Welp, I lost my grandmother in mid-July and was not at home for about half that month. I was late on edits to contributors, I was negligent in my own work, and I had not written my speech. August was all about catch up. Of course time flies when you have deadlines and when I went back to my TEDx speech I found I simply didn't like it. I wasn't a fan of the message I was sending. The closer the date came the less time I had to rehearse and the more I realized that this speech was not the one I wanted to put out on a national platform. Receiving feedback and assurances that it was a "good" speech were kind, but it doesn't have to be a "good" speech for you to want to do it. It has to be something you stand by.

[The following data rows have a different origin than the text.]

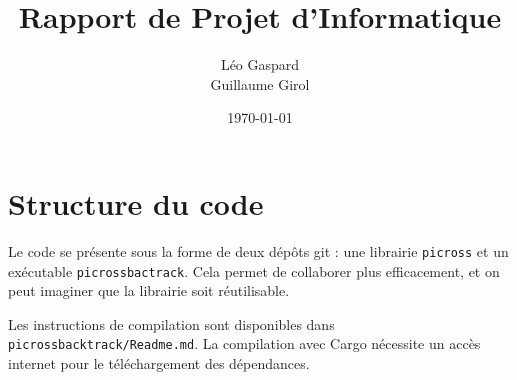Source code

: \documentclass[11pt]{article}
\title{Rapport de Projet d'Informatique}
\date{\today}
\author{%
    L\'eo Gaspard\\
    Guillaume Girol
}
\begin{document}
\maketitle{}

\tableofcontents

\section{Structure du code}

Le code se présente sous la forme de deux dépôts git : une librairie \texttt{picross} et un exécutable \texttt{picrossbactrack}. Cela permet de collaborer plus efficacement, et on peut imaginer que la librairie soit réutilisable.

Les instructions de compilation sont disponibles dans \texttt{picrossbacktrack/Readme.md}. La compilation avec Cargo nécessite un accès internet pour le téléchargement des dépendances.



\end{document}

I'm a perfectionist in some respects. When my name is on something I need to be proud of the product. It's part of why my output is not as high as others because I do slave over words and message and meaning and intent. It's what makes me a good editor but also a slow writer. So I reviewed these words over and over and found I could not relay them with enthusiasm. This meant I couldn't stand behind a product I didn't believe in, nor travel to a convention and memorize words I didn't have the heart to say. It's not ideal to back out less than 2 weeks before an event but I had to stick to my own beliefs and the work I put out that has not only my name but face on it.

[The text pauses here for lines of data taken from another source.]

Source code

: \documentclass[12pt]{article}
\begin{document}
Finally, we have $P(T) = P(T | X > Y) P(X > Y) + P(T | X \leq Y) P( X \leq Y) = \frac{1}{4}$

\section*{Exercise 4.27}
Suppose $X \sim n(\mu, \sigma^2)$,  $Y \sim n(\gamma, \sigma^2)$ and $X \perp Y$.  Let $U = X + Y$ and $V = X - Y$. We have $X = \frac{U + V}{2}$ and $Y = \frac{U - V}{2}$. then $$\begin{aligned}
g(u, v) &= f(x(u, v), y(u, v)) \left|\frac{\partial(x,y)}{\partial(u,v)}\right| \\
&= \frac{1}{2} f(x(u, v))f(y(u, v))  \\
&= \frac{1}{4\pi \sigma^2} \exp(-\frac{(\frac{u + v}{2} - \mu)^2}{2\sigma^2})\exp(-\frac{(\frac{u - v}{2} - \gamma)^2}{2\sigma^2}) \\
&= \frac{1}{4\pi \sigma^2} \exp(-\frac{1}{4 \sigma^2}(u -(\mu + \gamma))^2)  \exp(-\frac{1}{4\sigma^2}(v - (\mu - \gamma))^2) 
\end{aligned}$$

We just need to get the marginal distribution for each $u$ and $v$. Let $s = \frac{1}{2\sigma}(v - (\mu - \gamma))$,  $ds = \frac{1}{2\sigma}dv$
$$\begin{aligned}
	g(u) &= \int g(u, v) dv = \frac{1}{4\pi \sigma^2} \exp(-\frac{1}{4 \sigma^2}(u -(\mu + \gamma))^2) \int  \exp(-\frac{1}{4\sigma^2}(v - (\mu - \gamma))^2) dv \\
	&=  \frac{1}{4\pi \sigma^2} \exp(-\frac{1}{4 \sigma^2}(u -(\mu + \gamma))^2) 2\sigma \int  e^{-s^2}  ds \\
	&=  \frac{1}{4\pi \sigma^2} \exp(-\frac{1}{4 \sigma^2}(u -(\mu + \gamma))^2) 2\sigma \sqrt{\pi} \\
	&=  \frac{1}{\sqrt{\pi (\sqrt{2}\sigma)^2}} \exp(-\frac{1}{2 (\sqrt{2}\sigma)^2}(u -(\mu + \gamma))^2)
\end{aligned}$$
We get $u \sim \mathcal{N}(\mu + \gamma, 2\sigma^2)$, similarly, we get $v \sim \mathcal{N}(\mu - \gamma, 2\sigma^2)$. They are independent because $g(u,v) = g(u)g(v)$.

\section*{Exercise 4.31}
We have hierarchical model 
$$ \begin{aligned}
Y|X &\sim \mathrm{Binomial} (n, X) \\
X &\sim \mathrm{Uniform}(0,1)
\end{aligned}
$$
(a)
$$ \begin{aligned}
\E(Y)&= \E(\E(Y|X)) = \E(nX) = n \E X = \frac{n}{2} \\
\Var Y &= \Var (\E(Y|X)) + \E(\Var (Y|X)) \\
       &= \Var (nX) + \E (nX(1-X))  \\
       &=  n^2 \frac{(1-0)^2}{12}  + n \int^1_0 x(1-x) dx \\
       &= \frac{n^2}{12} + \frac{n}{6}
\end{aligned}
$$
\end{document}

I will post the speech here later on (warning it's a bit verbose as I was still in editing mode for it before I decided to quit). This is more a post about recognizing the need to stop and say "when." I quit volunteering earlier this summer because I was tired and frustrated about unpaid labor among other things, yet I hesitated to leave because I felt the work was important. Even now with a TEDx I didn't want to disappoint the people counting on me, but I knew that my backing out--while not a good look--was more about being certain of the work itself. Having a bad performance while stressed and relaying words I didn't enjoy would not have elevated the event but brought it down, whether I could pull it off or not. At the end of the day my own mentality needs to remain intact. I've been lucky when many have pushed through to help me out regardless of how much they had on their plate. Yet even if they had to back away there's an understanding that we all need to accept: We have limits and it's okay to admit that. I have mine and in the grand scheme of a very hectic September the one thing I could back out of without regret was this TEDx talk. And believe me, while doing it was hard the relief felt after formally taking this off my list was immense and allowed me to refocus on what I did feel confident in.
In sum: listen to your gut, figure out what the stressor is, and cut that out as best you can. People will be disappointed and/or upset, but at the end of the day if you're in a good place from not adding more to your plate than it was worth it with no regrets.